Asia is among one of the most dynamic regions in the world. The fundamentality of political and socioeconomic settings has been altered following the financial and economic turmoil in the region. The economic growth, infrastructure development and industrialization are swelling impacts on water resources in the form of resource degradation and social conflict at many stances. The water resource bases are decreasing at the cost to produce economic output. In a way, a part of these challenges have been offset by enhancing natural resource use efficiency and technology extension. However, the net end results are prominent in terms of increasing resource depletion and social unrest. Furthermore, climate change impacts have demanded further the need for adaptation and mitigation measures to consequences of erratic precipitation and temperature fluctuations, increased irrigation needs and extreme events such as floods and droughts, which ultimately affects the livelihood of both rural and urban communities.

In addition, in the quest for delivering the SDGs, Governments, NGOs, and academics have been searching for appropriate policy recommendations that will mitigate the trend of water resource degradation while meeting the resource demand. By promoting effective policy and building the capacity of key stakeholders, it is envisioned that sustainable development can be promoted at both the top-down and bottom-up perspectives. Capacity building in the field of water resource management and poverty alleviation is hence an urgent need for suggesting policy alternatives. 

The importance of informed policy guidance in the sustainable governance and management of water resources in general have been recognized due to conflicting and competing demand and uses of these resources in the changing economic context in Asia. This is because water resources are public in partnership with state and local community but the benefits are at the individual and private level in day-to-day basis. In the larger virtual environmental context, however, the benefits and costs have global implications. There are several modes of governance and management arrangement of these resources in partnership of private-public range. Several issues related to governance and management need to be addressed that can directly feed in the ongoing policy efforts of decentralization and poverty reduction measures in Asia. 

Through this research event, the following issues are of interest to seek answers to:

    1. How can economic growth be prudent together with holding water resources intact? 
    2. How has decentralization of water management rights affected the resource conditions?
    3. How can the sustainability of efforts to improve the productive capacity of small-scale irrigation systems be assessed in the context of current debate on the effects of climate change and initiative and implementation of new programs?
    4. What are the effective polycentric policy approaches for governance and management of water resources that are environmentally sustainable, and gender balanced?

We propose to organize a two-day meeting on issues related to the governance of irrigation systems in Asia to be participated by the relevant experts from Asia.
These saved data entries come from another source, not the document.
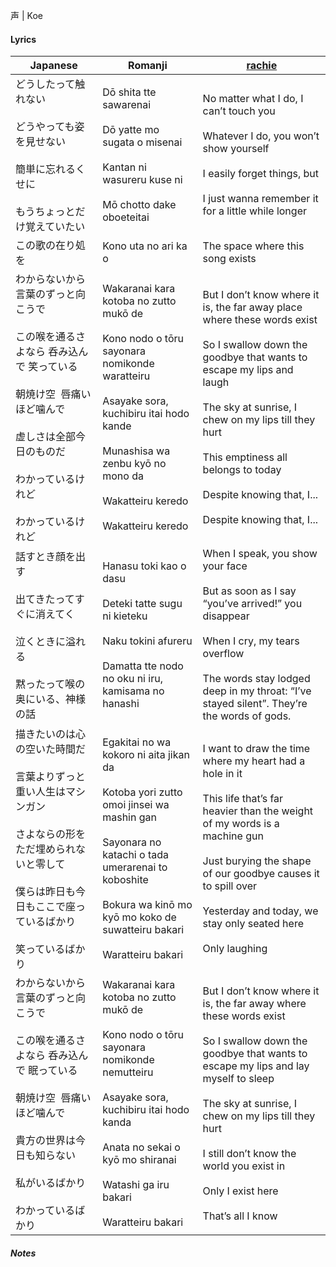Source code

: 声 | Koe
#### Lyrics

| Japanese                                                                                                                    | Romanji                                                                                                                                                                                                                                   | [rachie](https://docs.google.com/document/d/1oTZmQU1CqN5M5_JJMv46J7dZn8qqS7xdGz-jADwnApI/)                                                                                                                                                                                                                                      |
| --------------------------------------------------------------------------------------------------------------------------- | ----------------------------------------------------------------------------------------------------------------------------------------------------------------------------------------------------------------------------------------- | ------------------------------------------------------------------------------------------------------------------------------------------------------------------------------------------------------------------------------------------------------------------------------------------------------------------------------- |
| どうしたって触れない<br><br>どうやっても姿を見せない<br><br>簡単に忘れるくせに<br><br>もうちょっとだけ覚えていたい                                                       | Dō shita tte sawarenai<br><br>Dō yatte mo sugata o misenai<br><br>Kantan ni wasureru kuse ni<br><br>Mō chotto dake oboeteitai                                                                                                             | No matter what I do, I can’t touch you<br><br>Whatever I do, you won’t show yourself<br><br>I easily forget things, but<br><br>I just wanna remember it for a little while longer                                                                                                                                               |
| この歌の在り処を                                                                                                                    | Kono uta no ari ka o                                                                                                                                                                                                                      | The space where this song exists                                                                                                                                                                                                                                                                                                |
| わからないから言葉のずっと向こうで<br><br>この喉を通るさよなら 呑み込んで 笑っている<br><br>朝焼け空  唇痛いほど噛んで<br><br>虚しさは全部今日のものだ<br><br>わかっているけれど<br><br>わかっているけれど | Wakaranai kara kotoba no zutto mukō de<br><br>Kono nodo o tōru sayonara nomikonde waratteiru<br><br>Asayake sora, kuchibiru itai hodo kande<br><br>Munashisa wa zenbu kyō no mono da<br><br>Wakatteiru keredo<br><br>Wakatteiru keredo    | But I don’t know where it is, the far away place where these words exist<br><br>So I swallow down the goodbye that wants to escape my lips and laugh<br><br>The sky at sunrise, I chew on my lips till they hurt<br><br>This emptiness all belongs to today<br><br>Despite knowing that, I...<br><br>Despite knowing that, I... |
| 話すとき顔を出す<br><br>出てきたってすぐに消えてく<br><br>泣くときに溢れる<br><br>黙ったって喉の奥にいる、神様の話                                                       | Hanasu toki kao o dasu<br><br>Deteki tatte sugu ni kieteku<br><br>Naku tokini afureru<br><br>Damatta tte nodo no oku ni iru, kamisama no hanashi                                                                                          | When I speak, you show your face<br><br>But as soon as I say “you’ve arrived!” you disappear<br><br>When I cry, my tears overflow<br><br>The words stay lodged deep in my throat: “I’ve stayed silent”. They’re the words of gods.                                                                                              |
| 描きたいのは心の空いた時間だ<br><br>言葉よりずっと重い人生はマシンガン<br><br>さよならの形をただ埋められないと零して<br><br>僕らは昨日も今日もここで座っているばかり<br><br>笑っているばかり              | Egakitai no wa kokoro ni aita jikan da<br><br>Kotoba yori zutto omoi jinsei wa mashin gan<br><br>Sayonara no katachi o tada umerarenai to koboshite<br><br>Bokura wa kinō mo kyō mo koko de suwatteiru bakari<br><br>Waratteiru bakari    | I want to draw the time where my heart had a hole in it<br><br>This life that’s far heavier than the weight of my words is a machine gun <br><br>Just burying the shape of our goodbye causes it to spill over <br><br>Yesterday and today, we stay only seated here<br><br>Only laughing                                       |
| わからないから言葉のずっと向こうで<br><br>この喉を通るさよなら 呑み込んで 眠っている<br><br>朝焼け空  唇痛いほど噛んで<br><br>貴方の世界は今日も知らない<br><br>私がいるばかり<br><br>わかっているばかり  | Wakaranai kara kotoba no zutto mukō de<br><br>Kono nodo o tōru sayonara nomikonde nemutteiru<br><br>Asayake sora, kuchibiru itai hodo kanda<br><br>Anata no sekai o kyō mo shiranai<br><br>Watashi ga iru bakari<br><br>Waratteiru bakari | But I don’t know where it is, the far away where these words exist<br><br>So I swallow down the goodbye that wants to escape my lips and lay myself to sleep<br><br>The sky at sunrise, I chew on my lips till they hurt<br><br>I still don’t know the world you exist in<br><br>Only I exist here<br><br>That’s all I know     |
##### Notes
>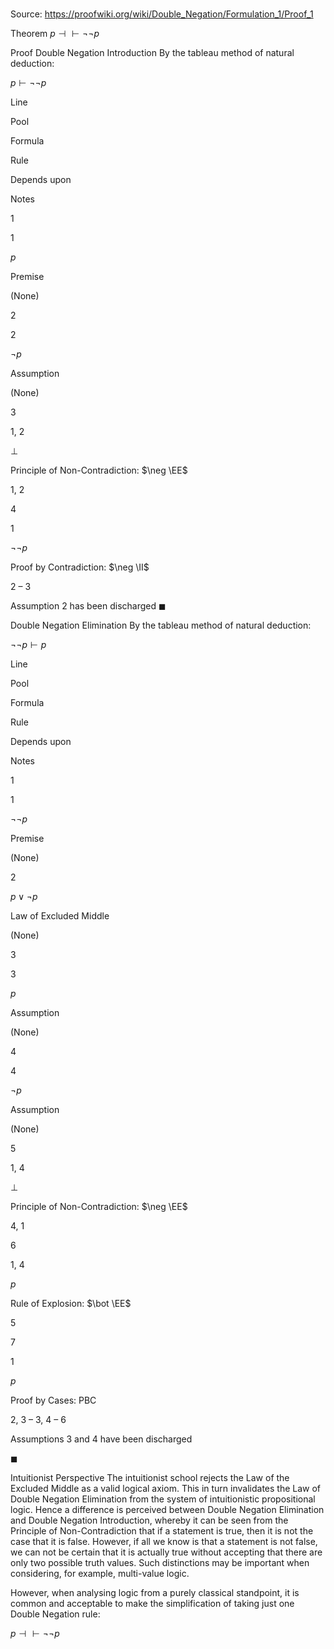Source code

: # 

Source: https://proofwiki.org/wiki/Double_Negation/Formulation_1/Proof_1



Theorem
$p \dashv \vdash \neg \neg p$


Proof
Double Negation Introduction
By the tableau method of natural deduction:


$p \vdash \neg \neg p$


Line


Pool

Formula

Rule

Depends upon

Notes


1


1

$p$

Premise

(None)




2


2

$\neg p$

Assumption

(None)




3


1, 2

$\bot$

Principle of Non-Contradiction: $\neg \EE$

1, 2




4


1

$\neg \neg p$

Proof by Contradiction: $\neg \II$

2 – 3

Assumption 2 has been discharged
$\blacksquare$


Double Negation Elimination
By the tableau method of natural deduction:


$\neg \neg p \vdash p$


Line


Pool

Formula

Rule

Depends upon

Notes


1


1

$\neg \neg p$

Premise

(None)




2




$p \lor \neg p$

Law of Excluded Middle

(None)




3


3

$p$

Assumption

(None)




4


4

$\neg p$

Assumption

(None)




5


1, 4

$\bot$

Principle of Non-Contradiction: $\neg \EE$

4, 1




6


1, 4

$p$

Rule of Explosion: $\bot \EE$

5




7


1

$p$

Proof by Cases: $\text{PBC}$

2, 3 – 3, 4 – 6

Assumptions 3 and 4 have been discharged

$\blacksquare$


Intuitionist Perspective
The intuitionist school rejects the Law of the Excluded Middle as a valid logical axiom.
This in turn invalidates the Law of Double Negation Elimination from the system of intuitionistic propositional logic.
Hence a difference is perceived between Double Negation Elimination and Double Negation Introduction, whereby it can be seen from the Principle of Non-Contradiction that if a statement is true, then it is not the case that it is false.
However, if all we know is that a statement is not false, we can not be certain that it is actually true without accepting that there are only two possible truth values.
Such distinctions may be important when considering, for example, multi-value logic.

However, when analysing logic from a purely classical standpoint, it is common and acceptable to make the simplification of taking just one Double Negation rule:

$p \dashv \vdash \neg \neg p$




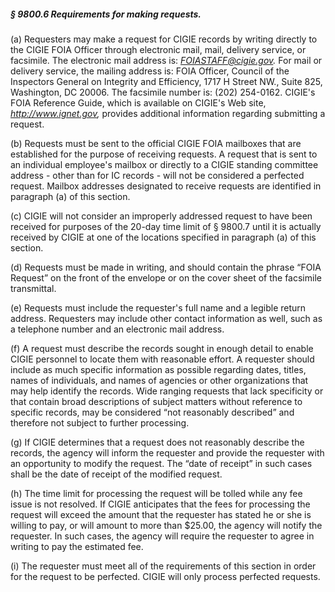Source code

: ##### § 9800.6 Requirements for making requests. #####

(a) Requesters may make a request for CIGIE records by writing directly to the CIGIE FOIA Officer through electronic mail, mail, delivery service, or facsimile. The electronic mail address is: *FOIASTAFF@cigie.gov.* For mail or delivery service, the mailing address is: FOIA Officer, Council of the Inspectors General on Integrity and Efficiency, 1717 H Street NW., Suite 825, Washington, DC 20006. The facsimile number is: (202) 254-0162. CIGIE's FOIA Reference Guide, which is available on CIGIE's Web site, *http://www.ignet.gov,* provides additional information regarding submitting a request.

(b) Requests must be sent to the official CIGIE FOIA mailboxes that are established for the purpose of receiving requests. A request that is sent to an individual employee's mailbox or directly to a CIGIE standing committee address - other than for IC records - will not be considered a perfected request. Mailbox addresses designated to receive requests are identified in paragraph (a) of this section.

(c) CIGIE will not consider an improperly addressed request to have been received for purposes of the 20-day time limit of § 9800.7 until it is actually received by CIGIE at one of the locations specified in paragraph (a) of this section.

(d) Requests must be made in writing, and should contain the phrase “FOIA Request” on the front of the envelope or on the cover sheet of the facsimile transmittal.

(e) Requests must include the requester's full name and a legible return address. Requesters may include other contact information as well, such as a telephone number and an electronic mail address.

(f) A request must describe the records sought in enough detail to enable CIGIE personnel to locate them with reasonable effort. A requester should include as much specific information as possible regarding dates, titles, names of individuals, and names of agencies or other organizations that may help identify the records. Wide ranging requests that lack specificity or that contain broad descriptions of subject matters without reference to specific records, may be considered “not reasonably described” and therefore not subject to further processing.

(g) If CIGIE determines that a request does not reasonably describe the records, the agency will inform the requester and provide the requester with an opportunity to modify the request. The “date of receipt” in such cases shall be the date of receipt of the modified request.

(h) The time limit for processing the request will be tolled while any fee issue is not resolved. If CIGIE anticipates that the fees for processing the request will exceed the amount that the requester has stated he or she is willing to pay, or will amount to more than $25.00, the agency will notify the requester. In such cases, the agency will require the requester to agree in writing to pay the estimated fee.

(i) The requester must meet all of the requirements of this section in order for the request to be perfected. CIGIE will only process perfected requests.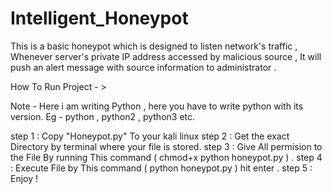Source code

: # Intelligent_Honeypot
This is a basic honeypot which is designed to listen network's traffic , Whenever server's private IP address accessed by malicious source , It will push an alert message with source information to administrator .    


How To Run Project - > 

Note - Here i am writing Python , here you have to write python with its version. Eg - python , python2 , python3 etc.

step 1 : Copy "Honeypot.py" To your kali linux
step 2 : Get the exact Directory by terminal where your file is stored.
step 3 : Give All permision to the File By running This command ( chmod+x python honeypot.py ) . 
step 4 : Execute File by This command ( python honeypot.py ) hit enter .
step 5 : Enjoy !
Based on the presentation, we intend to bring these issues forward for global audiences and policymakers in planning a special issue of International Journal of the Commons, and Ostrom Center’s  continuing publication of volume VI on natural resources governance and management issues in Asia by Elsevier.

In addition, the Nepal Irrigation Institutions and Systems (NIIS) database is a key repository of data for the study of Common-Pool Resources (CPR) and Social-Ecological Systems (SES) initiated by Elinor Ostrom and her colleagues from Nepal and Workshop in Political Theory and Policy Analysis at Indiana University. The database includes data on 233 separate irrigation systems in 29 of the 75 districts of Nepal. The number of cases which ranges from irrigation systems shared by 25 households to 5,000 households, and the number of questions (509). The database is one of the largest databases on irrigation systems in Nepal that has ever been established and analyzed. Furthermore, the database includes systems in which rules were primarily made by farmers (farmer managed) to those in which the rules for using the canals were made, fully or partly, by government agencies. This is also one of the only databases in this field of study that includes longitudinal data collected repeatedly over the last three decades. In addition, the NIIS database is an adaptation of and utilizes the same variables adopting the CPR forms. The database has provided important empirical evidence for studies of water management in Nepal and the region (Lam, 1998; Ostrom and Shivakoti, 2002; Shivakoti, et al., 2005; Ostrom, et. al., 2011).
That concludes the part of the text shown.